Пятого февраля 1830 г. читатели «Литературной газеты» обнаружили в свежем ее выпуске анонимную рецензию на только что оттиснутый в университетской типографии московский альманах «Денница». Вот как она начиналась: «В сем альманахе встречаем имена известнейших наших писателей, также стихотворения нескольких дам: украшение неожиданное, приятная новость в нашей литературе».

Автором рецензии был Пушкин. А похваленные им «дамы» – две юные московские поэтессы – сестры Тепловы. Надежде Сергеевне было шестнадцать, младшей, Серафиме, – четырнадцать.

В те же дни в Москве двадцатипятилетний адъюнкт университета и редактор «Денницы» Михаил Александрович Максимович в спешке кормит домашний камин собственным архивом. Гостивший в первопрестольной Дельвиг только что получил письмо из Петербурга от Ореста Михайловича Сомова. Тот предупреждал приятелей, что над «Денницей» уже искрят перуны. Причем не простые, а Высочайшие. Из толков «у Греча и Булгарина» Сомову стало известно о булгаринском доносе в Третье отделение. Причина доноса – восьмистишие четырнадцатилетней Серафимы:

К***

Слезами горькими, тоскою  

Твоя погибель почтена,

О верь, о верь, что над тобою

Стон скорби слышала волна!

О верь, что над тобой почило

Прощенье, мир, а не укор,

Что не страшна твоя могила

И не постыден твой позор!

Чуткий литературовед Ф. В. Булгарин сразу же сообразил, что Максимович напечатал стихи о могиле Рылеева.

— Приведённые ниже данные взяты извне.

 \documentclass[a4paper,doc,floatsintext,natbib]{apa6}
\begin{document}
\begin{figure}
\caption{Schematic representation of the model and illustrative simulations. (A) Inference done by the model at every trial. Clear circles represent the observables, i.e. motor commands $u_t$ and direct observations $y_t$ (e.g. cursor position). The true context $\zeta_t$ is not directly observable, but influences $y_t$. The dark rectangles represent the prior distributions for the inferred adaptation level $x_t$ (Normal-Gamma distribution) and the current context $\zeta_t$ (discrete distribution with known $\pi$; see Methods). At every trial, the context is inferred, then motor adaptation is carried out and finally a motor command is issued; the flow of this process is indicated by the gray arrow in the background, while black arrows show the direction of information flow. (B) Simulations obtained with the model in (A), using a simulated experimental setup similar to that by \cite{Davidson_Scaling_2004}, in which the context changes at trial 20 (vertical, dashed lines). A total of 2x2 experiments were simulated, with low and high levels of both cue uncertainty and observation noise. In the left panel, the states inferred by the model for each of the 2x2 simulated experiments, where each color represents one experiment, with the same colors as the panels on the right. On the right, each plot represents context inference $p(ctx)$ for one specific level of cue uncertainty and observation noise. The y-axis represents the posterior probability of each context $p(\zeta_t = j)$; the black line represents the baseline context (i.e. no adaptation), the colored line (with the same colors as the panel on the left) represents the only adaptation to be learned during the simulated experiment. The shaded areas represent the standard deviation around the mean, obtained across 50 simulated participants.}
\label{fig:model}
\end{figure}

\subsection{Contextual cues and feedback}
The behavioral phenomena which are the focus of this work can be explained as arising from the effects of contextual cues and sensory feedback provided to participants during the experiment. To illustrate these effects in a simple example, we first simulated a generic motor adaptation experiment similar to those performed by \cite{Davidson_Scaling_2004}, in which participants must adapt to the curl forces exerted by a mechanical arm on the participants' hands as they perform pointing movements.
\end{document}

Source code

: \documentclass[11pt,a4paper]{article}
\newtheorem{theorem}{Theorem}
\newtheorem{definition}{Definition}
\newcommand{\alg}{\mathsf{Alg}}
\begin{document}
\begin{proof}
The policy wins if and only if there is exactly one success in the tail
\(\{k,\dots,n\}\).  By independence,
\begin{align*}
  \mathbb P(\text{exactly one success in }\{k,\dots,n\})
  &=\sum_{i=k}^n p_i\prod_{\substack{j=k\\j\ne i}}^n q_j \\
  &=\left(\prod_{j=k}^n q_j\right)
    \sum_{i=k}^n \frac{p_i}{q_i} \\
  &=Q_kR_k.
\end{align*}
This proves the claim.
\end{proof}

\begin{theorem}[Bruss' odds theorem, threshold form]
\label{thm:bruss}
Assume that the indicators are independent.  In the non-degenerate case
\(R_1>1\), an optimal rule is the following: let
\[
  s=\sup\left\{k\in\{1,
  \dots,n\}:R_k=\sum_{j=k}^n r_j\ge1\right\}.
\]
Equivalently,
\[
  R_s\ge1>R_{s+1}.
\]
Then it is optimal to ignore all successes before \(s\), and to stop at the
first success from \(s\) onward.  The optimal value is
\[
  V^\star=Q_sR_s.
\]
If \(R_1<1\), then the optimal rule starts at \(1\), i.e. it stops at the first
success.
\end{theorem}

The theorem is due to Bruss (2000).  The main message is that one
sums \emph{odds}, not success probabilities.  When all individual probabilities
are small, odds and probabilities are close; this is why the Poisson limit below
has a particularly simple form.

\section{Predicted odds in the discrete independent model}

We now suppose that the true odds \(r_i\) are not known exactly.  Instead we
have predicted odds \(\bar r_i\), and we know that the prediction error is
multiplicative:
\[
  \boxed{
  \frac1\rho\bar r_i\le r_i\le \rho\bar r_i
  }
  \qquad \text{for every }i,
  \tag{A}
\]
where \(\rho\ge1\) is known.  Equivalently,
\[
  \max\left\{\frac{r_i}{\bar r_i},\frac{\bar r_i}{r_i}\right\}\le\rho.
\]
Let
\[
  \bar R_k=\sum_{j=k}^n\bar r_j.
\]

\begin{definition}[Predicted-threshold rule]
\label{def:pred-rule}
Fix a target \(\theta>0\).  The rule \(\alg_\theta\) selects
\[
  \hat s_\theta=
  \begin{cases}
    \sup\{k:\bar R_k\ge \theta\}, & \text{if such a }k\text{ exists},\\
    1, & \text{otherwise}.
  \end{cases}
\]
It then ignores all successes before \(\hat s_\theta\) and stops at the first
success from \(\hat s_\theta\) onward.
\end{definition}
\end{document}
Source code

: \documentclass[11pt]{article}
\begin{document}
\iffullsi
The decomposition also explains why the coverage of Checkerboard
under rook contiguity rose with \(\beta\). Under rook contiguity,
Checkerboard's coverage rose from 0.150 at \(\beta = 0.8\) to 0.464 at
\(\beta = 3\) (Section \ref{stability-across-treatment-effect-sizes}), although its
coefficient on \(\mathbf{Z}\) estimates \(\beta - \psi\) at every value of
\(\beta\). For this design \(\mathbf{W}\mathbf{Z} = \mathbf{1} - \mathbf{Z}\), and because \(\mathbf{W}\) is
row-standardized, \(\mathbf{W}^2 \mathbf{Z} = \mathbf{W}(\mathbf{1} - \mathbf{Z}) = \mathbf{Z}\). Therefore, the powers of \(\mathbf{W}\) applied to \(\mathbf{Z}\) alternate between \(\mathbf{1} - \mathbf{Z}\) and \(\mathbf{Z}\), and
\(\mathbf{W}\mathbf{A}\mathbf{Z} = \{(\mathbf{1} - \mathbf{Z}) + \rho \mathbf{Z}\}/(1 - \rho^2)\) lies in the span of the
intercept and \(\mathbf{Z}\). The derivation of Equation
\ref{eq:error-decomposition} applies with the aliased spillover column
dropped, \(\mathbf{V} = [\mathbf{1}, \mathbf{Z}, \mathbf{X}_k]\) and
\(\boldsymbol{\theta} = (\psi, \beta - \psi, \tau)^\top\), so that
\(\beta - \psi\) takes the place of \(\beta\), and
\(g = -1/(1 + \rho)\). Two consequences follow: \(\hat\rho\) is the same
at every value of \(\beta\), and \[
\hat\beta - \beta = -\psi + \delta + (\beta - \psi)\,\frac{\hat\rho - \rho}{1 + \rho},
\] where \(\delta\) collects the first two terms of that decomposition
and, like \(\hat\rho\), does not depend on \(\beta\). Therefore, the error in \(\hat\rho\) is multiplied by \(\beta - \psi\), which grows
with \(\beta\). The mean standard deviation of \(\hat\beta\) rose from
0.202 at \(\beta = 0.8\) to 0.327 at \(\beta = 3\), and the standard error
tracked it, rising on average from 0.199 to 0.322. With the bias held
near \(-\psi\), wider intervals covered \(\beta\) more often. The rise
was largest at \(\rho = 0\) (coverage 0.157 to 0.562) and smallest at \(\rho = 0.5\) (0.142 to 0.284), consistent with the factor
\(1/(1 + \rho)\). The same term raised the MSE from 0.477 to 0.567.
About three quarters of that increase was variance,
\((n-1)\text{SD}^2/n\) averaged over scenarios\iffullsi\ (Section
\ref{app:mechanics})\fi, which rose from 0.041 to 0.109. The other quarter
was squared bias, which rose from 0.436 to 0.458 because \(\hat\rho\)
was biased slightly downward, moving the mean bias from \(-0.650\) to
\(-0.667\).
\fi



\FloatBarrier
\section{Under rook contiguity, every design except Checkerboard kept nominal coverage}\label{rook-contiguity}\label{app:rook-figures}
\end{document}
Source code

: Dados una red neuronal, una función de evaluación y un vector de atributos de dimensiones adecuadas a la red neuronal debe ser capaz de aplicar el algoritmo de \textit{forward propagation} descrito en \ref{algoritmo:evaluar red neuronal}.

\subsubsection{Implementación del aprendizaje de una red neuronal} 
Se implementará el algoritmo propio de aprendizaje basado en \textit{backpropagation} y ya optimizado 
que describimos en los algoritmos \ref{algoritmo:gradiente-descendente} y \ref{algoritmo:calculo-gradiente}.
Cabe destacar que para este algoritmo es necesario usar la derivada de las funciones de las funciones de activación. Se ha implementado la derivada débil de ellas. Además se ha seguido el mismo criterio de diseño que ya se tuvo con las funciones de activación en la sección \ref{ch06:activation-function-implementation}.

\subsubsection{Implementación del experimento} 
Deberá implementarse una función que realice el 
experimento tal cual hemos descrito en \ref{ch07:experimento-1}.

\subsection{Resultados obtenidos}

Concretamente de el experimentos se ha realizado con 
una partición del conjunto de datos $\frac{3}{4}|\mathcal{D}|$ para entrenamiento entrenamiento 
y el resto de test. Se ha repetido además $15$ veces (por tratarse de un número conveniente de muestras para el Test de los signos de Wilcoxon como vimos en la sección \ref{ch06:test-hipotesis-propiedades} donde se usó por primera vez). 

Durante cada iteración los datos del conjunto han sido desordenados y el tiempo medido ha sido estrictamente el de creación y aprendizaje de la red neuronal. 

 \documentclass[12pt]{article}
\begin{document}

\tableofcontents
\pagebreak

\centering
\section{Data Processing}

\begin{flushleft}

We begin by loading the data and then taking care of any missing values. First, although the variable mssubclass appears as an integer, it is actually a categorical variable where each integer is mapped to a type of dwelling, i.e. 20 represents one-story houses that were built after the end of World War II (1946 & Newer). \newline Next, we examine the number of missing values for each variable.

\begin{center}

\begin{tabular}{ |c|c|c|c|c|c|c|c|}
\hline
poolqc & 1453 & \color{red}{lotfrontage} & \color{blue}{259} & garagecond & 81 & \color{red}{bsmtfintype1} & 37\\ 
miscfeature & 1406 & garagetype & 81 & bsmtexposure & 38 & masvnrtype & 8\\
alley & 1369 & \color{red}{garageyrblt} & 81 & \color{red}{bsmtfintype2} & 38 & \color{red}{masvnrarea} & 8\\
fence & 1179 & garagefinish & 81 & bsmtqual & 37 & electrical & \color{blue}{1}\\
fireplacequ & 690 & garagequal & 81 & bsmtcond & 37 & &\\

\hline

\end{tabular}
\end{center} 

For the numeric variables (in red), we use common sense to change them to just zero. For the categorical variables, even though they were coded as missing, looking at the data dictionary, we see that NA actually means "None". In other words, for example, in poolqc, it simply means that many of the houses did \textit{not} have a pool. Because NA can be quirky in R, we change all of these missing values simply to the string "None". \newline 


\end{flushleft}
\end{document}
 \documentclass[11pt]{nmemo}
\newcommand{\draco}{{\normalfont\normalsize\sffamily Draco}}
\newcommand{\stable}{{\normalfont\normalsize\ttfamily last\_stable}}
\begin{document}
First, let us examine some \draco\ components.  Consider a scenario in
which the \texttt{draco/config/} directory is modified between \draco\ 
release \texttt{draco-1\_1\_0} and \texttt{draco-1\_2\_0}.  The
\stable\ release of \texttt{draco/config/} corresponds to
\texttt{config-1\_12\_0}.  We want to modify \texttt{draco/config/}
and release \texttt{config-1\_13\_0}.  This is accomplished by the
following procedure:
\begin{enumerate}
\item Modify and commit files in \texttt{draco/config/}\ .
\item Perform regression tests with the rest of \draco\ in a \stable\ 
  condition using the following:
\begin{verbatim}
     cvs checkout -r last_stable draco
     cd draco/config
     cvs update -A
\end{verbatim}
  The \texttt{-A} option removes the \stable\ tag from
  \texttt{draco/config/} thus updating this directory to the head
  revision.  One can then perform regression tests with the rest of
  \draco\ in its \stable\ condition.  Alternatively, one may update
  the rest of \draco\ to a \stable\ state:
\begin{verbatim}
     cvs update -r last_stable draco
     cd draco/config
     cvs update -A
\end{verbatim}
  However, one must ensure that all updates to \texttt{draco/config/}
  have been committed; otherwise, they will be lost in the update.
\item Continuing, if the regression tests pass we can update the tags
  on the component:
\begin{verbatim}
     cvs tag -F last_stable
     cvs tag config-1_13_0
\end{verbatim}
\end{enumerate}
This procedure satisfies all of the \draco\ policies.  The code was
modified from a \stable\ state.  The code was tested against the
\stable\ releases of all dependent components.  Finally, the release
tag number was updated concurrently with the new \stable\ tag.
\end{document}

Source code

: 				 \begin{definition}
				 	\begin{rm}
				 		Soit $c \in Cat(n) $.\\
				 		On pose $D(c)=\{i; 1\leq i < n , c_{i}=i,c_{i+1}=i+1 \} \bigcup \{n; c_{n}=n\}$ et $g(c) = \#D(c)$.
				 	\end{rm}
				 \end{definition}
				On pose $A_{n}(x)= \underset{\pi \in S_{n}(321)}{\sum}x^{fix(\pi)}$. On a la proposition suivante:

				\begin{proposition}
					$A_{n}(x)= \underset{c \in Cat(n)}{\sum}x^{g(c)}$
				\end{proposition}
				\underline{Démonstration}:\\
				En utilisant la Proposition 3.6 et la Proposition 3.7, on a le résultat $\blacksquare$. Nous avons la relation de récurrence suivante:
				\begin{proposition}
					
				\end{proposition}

К счастью, дружеская почта на сей раз отказалась проворнее фельдъегерской.

Николай 1 констатировал, что стихи, «очевидно, имеют направление не благонравное». Цензора заперли на две недели на гауптвахте, потребовали объяснений у редактора, но Максимович уже успел продумать линию защиты. Первый аргумент – автор почти ребенок, притом барышня. Второй – в письме П. А. Вяземского А. И. Тургеневу:

«В «Деннице» на странице 121-й, найдешь ты стихи девицы, за которые московский Глинка, цензор, просидел неделю на гауптвахте /…/ Это стихи на смерть какого-то студента, утопившегося, а им дали политическое перетолкование».

Арест цензора Сергея Николаевича Глинки, литератора и патриота 1812 г., человека в Москве весьма уважаемого, говорил о том, что следователи в успехе дела не сомневались. Почему же выпустили через неделю, а не через две? Да потому, что в первые же дни не менее трехсот москвичей явились засвидетельствовать свое почтение цензору, определенному Бенкендорфом штудировать за решеткой цензурный устав. И это было уже демонстрацией. Власти поняли, что это дело гауптвахтой не поправишь, и надо готовить куда более сильнодействующие рецепты для искоренения московской крамолы.

Демонстративное сочувствие Глинке управляющий делами Третьего отделения М. Я. Фон-Фок в агентурном обзоре совершенно справедливо рассматривал как общий знак московской оппозиционности. Глинка, «агент всех тайных обществ» (выражение властей), знавший сестер Тепловых и друживший с Максимовичем, вскоре был лишен цензорского места: как водится в таких делах, в том же году к нему придрались по весьма пустячному поводу.

Михаил Максимович. Рисунок на обороте последнего листа

с «Отрывком из литературных летописей». 1829. Определение А.Ч.

В оппозиционную Москву Пушкин поспешит в тот год в начале марта. Он встретится с Максимовичем и Дельвигом, сообщит Вяземскому в письме от 14 марта о том, что Иван Иванович Дмитриев сердится на цензора Глинку. (За что – обоим, видимо, и так понятно. Впрочем, консервативный Дмитриев при всем том посетил арестованного цензора на «губе» одним из первых.)

Комментаторы «синего» пушкинского десятитомника рассерженность старейшего московского поэта на Глинку объясняют «сугубо литературными» причинами. Нет, причины, скорее, литературно-политические. И о чем говорят в те дни Пушкин с Дмитриевым, можно догадаться по следующему письму Пушкина к Вяземскому, датированному второй половиной марта:

«Посылаю тебе драгоценность: донос Сумарокова на Ломоносова. Подлинник за собственноручною подписью видел я у Ив. Ив. Дмитриева. Он отыскан в бумагах Миллера, надорванный, вероятно, в присутствии и, вероятно, сохраненный Миллером как документ распутства Ломоносова: они были врагами. Состряпай из этого статью и тисни в «Литературной газете».  Письмо мое доставит тебе Гончаров, брат красавицы: теперь ты угадаешь, что тревожит меня в Москве».